▶ _YOUR TASK_
Below are some entries. Copy each line that holds the string "Project".

Stored data:
* * * *
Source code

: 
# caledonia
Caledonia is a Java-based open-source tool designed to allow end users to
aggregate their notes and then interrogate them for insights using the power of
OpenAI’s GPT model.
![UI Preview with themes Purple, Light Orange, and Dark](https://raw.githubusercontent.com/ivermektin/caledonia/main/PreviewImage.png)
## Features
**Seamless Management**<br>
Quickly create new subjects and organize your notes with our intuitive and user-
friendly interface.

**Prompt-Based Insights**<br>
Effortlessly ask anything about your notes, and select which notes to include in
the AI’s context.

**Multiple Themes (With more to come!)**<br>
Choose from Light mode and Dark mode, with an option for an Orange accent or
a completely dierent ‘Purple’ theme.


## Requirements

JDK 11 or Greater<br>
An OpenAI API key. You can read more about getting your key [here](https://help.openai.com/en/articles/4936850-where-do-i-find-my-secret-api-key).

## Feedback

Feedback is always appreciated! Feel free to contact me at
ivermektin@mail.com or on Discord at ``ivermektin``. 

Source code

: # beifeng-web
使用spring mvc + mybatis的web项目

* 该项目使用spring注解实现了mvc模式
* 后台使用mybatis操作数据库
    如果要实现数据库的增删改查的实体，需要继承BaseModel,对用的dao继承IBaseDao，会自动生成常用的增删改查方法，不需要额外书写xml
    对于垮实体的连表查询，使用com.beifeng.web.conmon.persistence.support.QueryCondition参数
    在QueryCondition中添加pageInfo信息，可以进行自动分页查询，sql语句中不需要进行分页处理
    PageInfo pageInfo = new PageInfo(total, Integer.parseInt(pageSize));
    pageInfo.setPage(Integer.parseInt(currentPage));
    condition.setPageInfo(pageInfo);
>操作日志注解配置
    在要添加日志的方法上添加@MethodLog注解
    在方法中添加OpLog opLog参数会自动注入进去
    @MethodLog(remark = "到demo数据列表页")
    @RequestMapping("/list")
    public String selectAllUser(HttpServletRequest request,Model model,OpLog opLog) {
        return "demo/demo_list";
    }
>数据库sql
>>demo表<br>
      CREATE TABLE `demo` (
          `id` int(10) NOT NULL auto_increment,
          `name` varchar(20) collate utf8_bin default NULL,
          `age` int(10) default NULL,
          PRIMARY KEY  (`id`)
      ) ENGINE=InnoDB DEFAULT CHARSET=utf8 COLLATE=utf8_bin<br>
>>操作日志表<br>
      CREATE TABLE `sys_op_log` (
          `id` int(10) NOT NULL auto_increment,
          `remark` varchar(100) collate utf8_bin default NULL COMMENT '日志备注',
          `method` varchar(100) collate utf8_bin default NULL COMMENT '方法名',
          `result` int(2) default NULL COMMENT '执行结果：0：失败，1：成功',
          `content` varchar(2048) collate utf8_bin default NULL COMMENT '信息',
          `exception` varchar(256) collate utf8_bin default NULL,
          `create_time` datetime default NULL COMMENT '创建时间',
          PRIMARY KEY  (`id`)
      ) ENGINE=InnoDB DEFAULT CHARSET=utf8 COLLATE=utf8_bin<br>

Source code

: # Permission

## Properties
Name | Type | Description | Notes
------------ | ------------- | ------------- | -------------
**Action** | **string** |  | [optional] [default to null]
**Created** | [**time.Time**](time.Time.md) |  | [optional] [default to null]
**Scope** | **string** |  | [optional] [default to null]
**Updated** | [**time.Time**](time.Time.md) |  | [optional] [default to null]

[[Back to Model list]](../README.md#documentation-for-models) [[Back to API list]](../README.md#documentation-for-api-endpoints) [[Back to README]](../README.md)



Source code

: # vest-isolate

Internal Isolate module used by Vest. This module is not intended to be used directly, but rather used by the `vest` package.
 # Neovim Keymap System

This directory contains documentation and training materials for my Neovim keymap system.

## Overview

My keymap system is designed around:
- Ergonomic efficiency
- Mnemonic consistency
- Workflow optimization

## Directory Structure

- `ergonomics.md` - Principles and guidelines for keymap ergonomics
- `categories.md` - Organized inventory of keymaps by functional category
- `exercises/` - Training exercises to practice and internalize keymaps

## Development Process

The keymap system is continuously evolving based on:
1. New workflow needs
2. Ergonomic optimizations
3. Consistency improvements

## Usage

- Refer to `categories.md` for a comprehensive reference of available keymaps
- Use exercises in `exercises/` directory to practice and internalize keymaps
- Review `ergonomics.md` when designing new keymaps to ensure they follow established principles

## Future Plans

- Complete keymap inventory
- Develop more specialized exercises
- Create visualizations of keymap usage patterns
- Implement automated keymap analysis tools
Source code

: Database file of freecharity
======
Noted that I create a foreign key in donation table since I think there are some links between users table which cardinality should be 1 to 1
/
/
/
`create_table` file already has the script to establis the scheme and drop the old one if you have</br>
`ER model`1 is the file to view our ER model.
* * * *
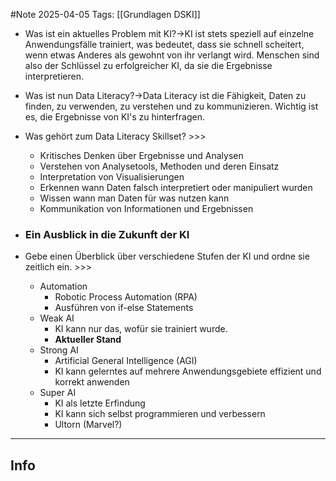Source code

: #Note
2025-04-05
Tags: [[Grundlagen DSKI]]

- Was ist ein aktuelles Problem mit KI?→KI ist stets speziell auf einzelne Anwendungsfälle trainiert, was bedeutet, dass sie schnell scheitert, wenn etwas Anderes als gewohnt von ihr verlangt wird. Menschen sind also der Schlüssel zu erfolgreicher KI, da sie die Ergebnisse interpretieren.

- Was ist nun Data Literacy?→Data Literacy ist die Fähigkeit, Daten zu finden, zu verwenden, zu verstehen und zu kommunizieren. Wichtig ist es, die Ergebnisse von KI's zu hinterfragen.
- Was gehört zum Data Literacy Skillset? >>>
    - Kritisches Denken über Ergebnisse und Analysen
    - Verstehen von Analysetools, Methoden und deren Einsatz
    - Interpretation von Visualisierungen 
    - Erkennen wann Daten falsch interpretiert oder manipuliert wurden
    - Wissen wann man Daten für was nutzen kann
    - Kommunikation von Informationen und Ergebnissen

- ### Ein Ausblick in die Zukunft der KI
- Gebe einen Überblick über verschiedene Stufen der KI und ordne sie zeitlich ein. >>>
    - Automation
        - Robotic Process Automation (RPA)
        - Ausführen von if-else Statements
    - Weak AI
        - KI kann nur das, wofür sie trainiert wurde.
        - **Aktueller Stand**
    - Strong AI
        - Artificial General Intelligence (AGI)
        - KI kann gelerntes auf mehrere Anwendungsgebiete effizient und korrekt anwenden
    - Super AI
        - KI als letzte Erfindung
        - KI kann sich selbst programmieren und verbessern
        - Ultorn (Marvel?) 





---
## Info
* * * *
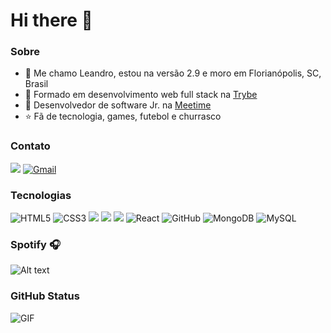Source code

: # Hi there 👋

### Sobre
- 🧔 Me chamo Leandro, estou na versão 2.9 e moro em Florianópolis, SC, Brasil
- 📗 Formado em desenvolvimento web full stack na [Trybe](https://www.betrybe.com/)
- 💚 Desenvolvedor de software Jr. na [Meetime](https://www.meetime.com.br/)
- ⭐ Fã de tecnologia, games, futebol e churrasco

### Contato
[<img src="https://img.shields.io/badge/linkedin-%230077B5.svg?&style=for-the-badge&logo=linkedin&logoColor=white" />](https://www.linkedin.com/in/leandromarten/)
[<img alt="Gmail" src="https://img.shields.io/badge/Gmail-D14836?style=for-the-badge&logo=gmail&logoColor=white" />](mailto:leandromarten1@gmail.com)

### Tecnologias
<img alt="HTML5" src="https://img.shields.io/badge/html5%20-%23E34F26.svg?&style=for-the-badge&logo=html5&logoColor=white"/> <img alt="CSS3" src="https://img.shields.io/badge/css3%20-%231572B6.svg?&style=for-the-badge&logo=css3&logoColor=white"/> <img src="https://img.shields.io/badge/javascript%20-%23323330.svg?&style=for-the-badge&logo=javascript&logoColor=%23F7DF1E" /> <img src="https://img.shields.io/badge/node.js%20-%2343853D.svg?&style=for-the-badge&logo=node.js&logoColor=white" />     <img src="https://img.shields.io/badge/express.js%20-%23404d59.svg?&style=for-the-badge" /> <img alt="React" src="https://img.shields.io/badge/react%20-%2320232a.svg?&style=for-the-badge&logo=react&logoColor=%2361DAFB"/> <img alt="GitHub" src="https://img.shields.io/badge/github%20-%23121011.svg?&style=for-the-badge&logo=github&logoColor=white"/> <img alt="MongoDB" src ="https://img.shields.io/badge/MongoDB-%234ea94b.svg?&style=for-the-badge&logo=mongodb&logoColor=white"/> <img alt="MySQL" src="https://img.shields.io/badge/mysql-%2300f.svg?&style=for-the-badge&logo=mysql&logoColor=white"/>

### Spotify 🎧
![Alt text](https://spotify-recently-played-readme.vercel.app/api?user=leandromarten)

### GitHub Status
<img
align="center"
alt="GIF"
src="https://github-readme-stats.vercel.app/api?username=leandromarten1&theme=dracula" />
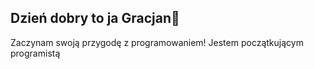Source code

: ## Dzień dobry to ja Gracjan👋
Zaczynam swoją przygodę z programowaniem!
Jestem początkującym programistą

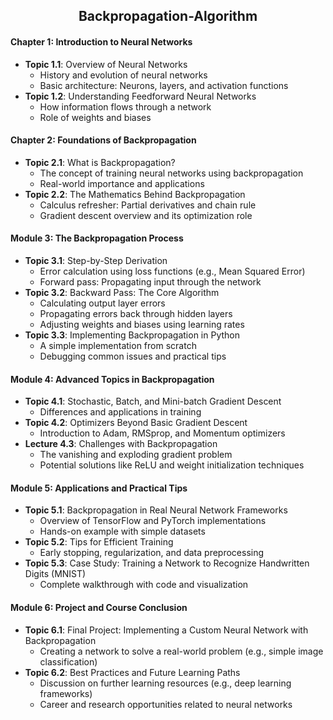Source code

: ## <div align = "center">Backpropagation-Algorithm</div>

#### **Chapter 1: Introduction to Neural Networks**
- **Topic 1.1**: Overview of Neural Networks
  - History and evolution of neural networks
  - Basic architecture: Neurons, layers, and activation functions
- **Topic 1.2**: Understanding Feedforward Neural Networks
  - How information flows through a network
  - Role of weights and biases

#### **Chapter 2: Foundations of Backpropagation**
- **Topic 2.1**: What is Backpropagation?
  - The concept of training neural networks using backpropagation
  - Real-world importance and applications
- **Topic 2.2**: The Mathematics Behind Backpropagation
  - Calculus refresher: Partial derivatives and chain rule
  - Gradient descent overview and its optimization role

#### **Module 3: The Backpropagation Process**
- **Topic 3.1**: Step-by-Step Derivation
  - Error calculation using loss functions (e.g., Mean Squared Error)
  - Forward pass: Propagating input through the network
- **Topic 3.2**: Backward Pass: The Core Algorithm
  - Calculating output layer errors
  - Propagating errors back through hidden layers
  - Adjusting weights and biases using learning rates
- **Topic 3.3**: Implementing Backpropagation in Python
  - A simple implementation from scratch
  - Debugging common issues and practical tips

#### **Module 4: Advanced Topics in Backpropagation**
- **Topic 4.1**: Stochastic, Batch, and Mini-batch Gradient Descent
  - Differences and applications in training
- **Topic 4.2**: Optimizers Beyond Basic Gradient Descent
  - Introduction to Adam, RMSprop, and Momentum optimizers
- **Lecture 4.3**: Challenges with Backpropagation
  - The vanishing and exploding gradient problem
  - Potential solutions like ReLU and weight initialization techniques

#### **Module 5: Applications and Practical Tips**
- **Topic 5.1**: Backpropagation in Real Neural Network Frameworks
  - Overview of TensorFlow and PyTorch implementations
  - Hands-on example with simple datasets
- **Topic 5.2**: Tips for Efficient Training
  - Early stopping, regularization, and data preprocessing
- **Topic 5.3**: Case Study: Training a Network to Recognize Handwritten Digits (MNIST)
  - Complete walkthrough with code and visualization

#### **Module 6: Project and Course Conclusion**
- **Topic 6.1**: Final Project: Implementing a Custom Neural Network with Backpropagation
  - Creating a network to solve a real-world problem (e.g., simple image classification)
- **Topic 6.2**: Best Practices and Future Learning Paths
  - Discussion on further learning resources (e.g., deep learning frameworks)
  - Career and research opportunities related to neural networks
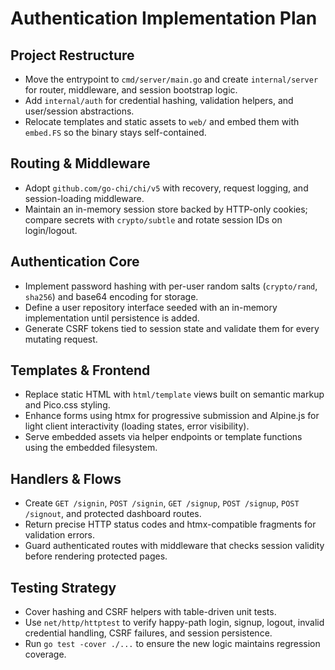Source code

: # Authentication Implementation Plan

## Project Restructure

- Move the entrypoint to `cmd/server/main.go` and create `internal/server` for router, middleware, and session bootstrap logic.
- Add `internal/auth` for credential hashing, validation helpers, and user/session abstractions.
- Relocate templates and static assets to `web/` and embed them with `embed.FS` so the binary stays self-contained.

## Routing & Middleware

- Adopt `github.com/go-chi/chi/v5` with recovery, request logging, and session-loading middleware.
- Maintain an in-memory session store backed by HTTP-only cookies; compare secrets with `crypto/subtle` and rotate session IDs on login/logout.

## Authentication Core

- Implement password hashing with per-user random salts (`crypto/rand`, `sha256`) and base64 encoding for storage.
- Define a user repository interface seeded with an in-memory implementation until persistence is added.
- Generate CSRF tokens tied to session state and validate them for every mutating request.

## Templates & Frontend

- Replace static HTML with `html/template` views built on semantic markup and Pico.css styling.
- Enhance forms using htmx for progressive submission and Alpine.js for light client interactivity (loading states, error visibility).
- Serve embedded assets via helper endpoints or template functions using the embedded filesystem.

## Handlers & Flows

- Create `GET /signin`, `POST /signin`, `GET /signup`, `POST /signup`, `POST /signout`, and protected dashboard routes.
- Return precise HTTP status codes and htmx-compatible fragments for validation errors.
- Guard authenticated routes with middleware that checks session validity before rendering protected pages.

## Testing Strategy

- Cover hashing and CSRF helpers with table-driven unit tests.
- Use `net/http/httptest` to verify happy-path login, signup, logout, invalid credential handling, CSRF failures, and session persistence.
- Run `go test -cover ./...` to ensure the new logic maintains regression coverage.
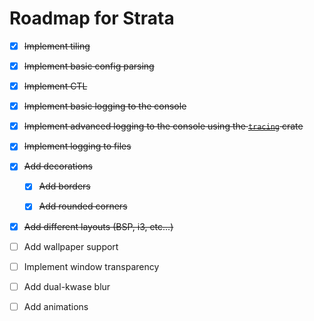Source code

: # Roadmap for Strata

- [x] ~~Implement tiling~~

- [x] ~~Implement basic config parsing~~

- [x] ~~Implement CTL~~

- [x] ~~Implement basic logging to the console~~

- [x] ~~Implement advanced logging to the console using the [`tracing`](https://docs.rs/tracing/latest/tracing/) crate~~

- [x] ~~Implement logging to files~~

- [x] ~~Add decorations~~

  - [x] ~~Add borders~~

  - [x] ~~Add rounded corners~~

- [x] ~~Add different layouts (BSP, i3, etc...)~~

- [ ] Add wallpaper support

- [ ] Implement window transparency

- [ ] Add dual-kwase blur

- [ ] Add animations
* * * *
▶ _ANSWER TO THIS PROBLEM_
#### **Module 6: Project and Course Conclusion**
- **Topic 6.1**: Final Project: Implementing a Custom Neural Network with Backpropagation
## Project Restructure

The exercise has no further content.